AIM OF THE EXERCISE. Exact copy, pictures excluded: please retype the lines from the start of the material through the line containing "When a user", both ends included, and nothing more.

DATA FOR ANALYSIS.
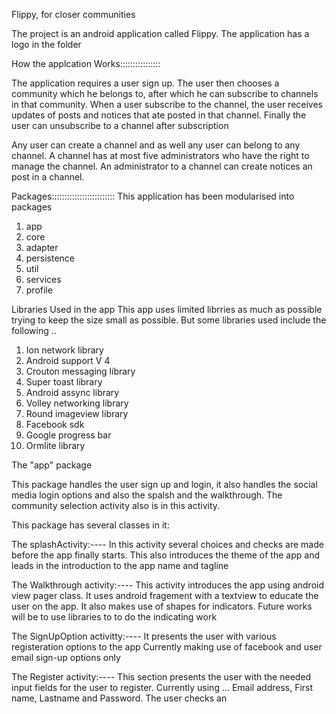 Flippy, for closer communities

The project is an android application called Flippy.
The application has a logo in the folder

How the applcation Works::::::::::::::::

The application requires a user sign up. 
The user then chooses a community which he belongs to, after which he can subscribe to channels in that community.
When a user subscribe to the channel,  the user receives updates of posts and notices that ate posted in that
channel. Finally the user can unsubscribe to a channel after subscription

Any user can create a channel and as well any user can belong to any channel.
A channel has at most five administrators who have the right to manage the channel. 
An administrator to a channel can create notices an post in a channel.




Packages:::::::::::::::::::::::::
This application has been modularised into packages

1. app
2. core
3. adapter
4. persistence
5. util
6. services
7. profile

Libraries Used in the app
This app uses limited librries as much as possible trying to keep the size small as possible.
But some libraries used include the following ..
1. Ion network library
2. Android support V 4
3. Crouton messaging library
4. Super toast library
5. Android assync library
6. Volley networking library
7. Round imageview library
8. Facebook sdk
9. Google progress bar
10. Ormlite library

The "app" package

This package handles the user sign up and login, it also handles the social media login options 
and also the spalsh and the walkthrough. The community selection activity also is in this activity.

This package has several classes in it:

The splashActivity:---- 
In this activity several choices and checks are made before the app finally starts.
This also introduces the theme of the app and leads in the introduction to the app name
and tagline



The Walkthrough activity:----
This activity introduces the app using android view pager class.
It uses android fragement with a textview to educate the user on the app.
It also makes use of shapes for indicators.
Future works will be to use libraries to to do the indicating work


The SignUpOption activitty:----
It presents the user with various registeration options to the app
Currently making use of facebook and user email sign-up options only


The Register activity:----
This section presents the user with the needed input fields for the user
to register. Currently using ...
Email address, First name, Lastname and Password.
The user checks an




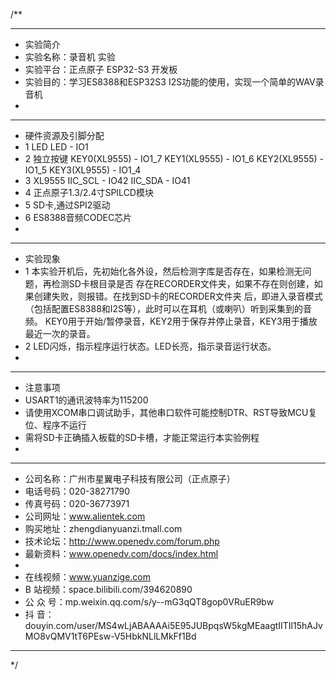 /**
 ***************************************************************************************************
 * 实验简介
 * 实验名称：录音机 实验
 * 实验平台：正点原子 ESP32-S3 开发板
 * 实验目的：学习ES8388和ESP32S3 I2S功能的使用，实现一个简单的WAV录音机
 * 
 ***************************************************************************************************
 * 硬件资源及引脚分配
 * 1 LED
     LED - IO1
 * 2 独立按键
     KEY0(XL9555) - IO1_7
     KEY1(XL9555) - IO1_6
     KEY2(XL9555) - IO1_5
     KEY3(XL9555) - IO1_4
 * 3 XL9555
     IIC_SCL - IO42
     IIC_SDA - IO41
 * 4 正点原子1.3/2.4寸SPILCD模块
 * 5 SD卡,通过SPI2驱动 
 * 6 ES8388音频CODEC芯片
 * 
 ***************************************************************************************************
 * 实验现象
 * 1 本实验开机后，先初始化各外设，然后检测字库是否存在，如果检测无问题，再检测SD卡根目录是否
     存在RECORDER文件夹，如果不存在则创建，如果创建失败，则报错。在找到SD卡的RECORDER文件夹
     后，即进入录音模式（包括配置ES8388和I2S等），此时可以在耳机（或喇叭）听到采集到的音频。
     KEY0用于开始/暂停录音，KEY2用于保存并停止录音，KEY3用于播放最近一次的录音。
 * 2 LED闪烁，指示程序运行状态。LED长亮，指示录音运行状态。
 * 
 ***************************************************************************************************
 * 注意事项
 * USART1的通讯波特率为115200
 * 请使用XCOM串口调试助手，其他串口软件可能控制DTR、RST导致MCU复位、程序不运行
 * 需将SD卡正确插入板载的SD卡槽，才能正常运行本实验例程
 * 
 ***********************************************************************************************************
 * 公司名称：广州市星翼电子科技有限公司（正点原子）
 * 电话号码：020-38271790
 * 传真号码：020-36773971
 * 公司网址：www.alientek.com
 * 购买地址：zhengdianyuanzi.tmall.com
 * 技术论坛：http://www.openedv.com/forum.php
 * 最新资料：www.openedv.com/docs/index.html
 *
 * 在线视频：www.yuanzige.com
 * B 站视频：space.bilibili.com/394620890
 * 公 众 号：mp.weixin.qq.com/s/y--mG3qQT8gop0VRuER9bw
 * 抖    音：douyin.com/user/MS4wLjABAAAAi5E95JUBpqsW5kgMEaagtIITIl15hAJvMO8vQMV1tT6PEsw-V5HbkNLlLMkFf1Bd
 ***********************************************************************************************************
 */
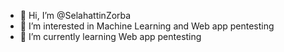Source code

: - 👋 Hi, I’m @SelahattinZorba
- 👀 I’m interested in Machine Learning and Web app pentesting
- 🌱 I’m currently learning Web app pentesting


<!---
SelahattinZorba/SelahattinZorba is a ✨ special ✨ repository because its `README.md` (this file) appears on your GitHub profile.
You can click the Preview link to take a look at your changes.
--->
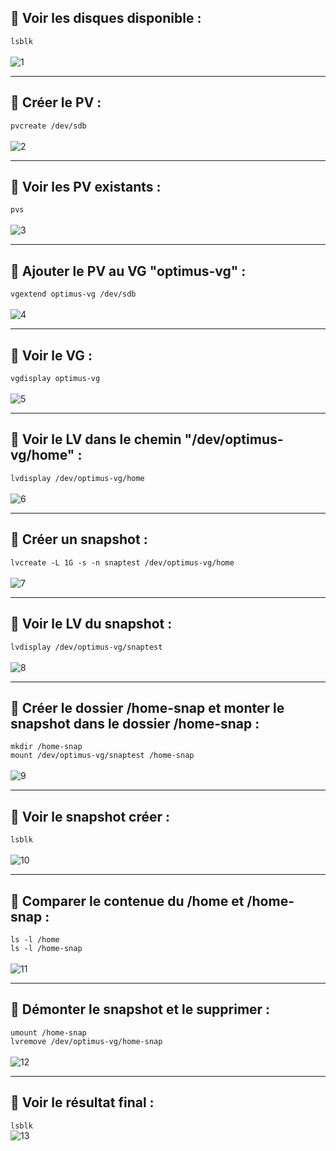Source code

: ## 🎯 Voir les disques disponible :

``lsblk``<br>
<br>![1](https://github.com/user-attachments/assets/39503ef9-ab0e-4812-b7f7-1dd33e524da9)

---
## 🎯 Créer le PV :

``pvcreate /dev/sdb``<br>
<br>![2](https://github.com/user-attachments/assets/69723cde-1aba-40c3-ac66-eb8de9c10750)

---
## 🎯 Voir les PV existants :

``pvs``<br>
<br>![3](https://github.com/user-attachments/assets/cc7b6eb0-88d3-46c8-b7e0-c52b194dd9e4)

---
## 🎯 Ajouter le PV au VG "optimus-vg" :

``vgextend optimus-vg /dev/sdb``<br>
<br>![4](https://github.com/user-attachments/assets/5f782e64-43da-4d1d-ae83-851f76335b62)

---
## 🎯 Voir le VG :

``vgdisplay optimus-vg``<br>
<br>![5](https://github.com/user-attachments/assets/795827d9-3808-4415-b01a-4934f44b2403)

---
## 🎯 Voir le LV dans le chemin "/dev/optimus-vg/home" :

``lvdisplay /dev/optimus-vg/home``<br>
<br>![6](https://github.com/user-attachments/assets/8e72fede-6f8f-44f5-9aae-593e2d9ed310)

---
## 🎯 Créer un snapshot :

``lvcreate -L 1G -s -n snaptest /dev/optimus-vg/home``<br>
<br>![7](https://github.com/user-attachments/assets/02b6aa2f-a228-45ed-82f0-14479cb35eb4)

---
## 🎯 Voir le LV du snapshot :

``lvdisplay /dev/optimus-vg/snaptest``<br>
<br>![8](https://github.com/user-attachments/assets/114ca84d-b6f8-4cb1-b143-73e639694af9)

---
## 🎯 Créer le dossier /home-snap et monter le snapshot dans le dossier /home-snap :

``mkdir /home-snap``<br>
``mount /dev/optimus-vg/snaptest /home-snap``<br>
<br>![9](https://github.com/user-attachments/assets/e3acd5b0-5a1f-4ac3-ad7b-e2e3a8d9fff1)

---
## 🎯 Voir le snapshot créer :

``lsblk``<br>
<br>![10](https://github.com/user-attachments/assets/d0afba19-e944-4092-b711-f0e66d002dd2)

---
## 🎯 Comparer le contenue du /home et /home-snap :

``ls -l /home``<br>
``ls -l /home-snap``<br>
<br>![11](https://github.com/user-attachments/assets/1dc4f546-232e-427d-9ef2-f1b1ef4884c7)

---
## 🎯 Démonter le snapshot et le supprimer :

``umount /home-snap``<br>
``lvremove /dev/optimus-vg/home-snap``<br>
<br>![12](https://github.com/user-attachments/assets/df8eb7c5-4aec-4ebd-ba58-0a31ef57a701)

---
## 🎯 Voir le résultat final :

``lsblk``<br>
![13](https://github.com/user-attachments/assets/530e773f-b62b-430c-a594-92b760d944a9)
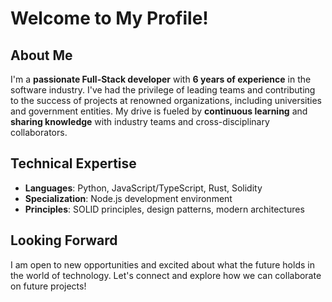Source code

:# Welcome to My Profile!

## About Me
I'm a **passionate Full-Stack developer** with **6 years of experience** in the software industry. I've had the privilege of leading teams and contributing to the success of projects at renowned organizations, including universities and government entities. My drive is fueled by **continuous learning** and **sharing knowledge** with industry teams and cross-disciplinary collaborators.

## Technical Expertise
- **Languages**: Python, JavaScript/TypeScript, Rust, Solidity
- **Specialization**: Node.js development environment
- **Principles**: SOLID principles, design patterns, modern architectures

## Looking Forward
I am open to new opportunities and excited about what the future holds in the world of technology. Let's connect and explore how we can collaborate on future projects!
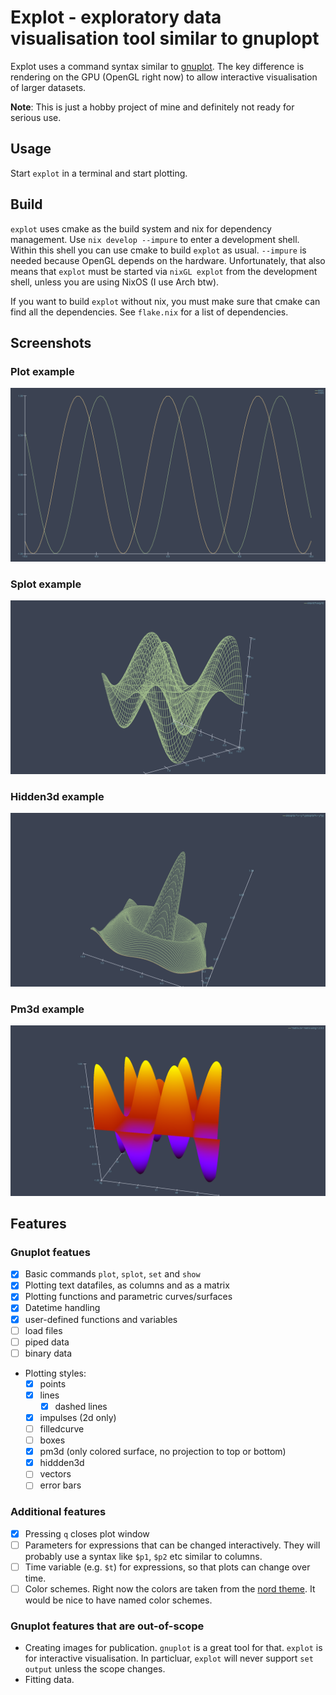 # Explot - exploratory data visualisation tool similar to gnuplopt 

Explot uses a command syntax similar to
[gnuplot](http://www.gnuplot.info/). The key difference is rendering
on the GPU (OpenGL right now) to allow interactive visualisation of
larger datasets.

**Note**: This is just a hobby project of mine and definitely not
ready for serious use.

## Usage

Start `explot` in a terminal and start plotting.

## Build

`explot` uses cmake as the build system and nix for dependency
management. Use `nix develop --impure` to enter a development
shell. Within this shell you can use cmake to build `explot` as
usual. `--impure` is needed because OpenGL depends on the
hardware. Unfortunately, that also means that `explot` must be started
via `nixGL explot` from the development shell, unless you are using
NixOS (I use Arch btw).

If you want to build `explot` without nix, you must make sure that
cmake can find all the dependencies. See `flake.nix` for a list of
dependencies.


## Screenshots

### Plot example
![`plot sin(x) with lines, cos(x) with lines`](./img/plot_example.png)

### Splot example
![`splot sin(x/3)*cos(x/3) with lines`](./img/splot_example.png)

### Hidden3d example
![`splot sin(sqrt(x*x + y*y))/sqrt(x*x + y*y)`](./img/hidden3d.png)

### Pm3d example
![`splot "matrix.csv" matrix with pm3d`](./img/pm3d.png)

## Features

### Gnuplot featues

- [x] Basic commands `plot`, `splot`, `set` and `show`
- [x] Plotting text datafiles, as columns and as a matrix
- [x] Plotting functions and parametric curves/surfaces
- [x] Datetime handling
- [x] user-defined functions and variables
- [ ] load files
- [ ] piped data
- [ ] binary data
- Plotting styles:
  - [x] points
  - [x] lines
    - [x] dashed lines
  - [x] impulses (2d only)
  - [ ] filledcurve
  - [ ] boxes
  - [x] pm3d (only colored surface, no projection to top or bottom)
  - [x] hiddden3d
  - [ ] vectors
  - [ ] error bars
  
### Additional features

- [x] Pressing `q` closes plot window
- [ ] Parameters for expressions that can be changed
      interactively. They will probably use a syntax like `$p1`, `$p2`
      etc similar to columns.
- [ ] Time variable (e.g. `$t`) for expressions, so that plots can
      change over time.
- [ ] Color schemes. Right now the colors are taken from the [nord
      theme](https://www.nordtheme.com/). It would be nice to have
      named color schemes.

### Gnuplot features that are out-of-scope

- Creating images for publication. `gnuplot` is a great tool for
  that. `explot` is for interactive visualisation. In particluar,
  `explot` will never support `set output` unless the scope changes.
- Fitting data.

WRITTEN ANSWER.
 Flippy, for closer communities

The project is an android application called Flippy.
The application has a logo in the folder

How the applcation Works::::::::::::::::

The application requires a user sign up. 
The user then chooses a community which he belongs to, after which he can subscribe to channels in that community.
When a user subscribe to the channel,  the user receives updates of posts and notices that ate posted in that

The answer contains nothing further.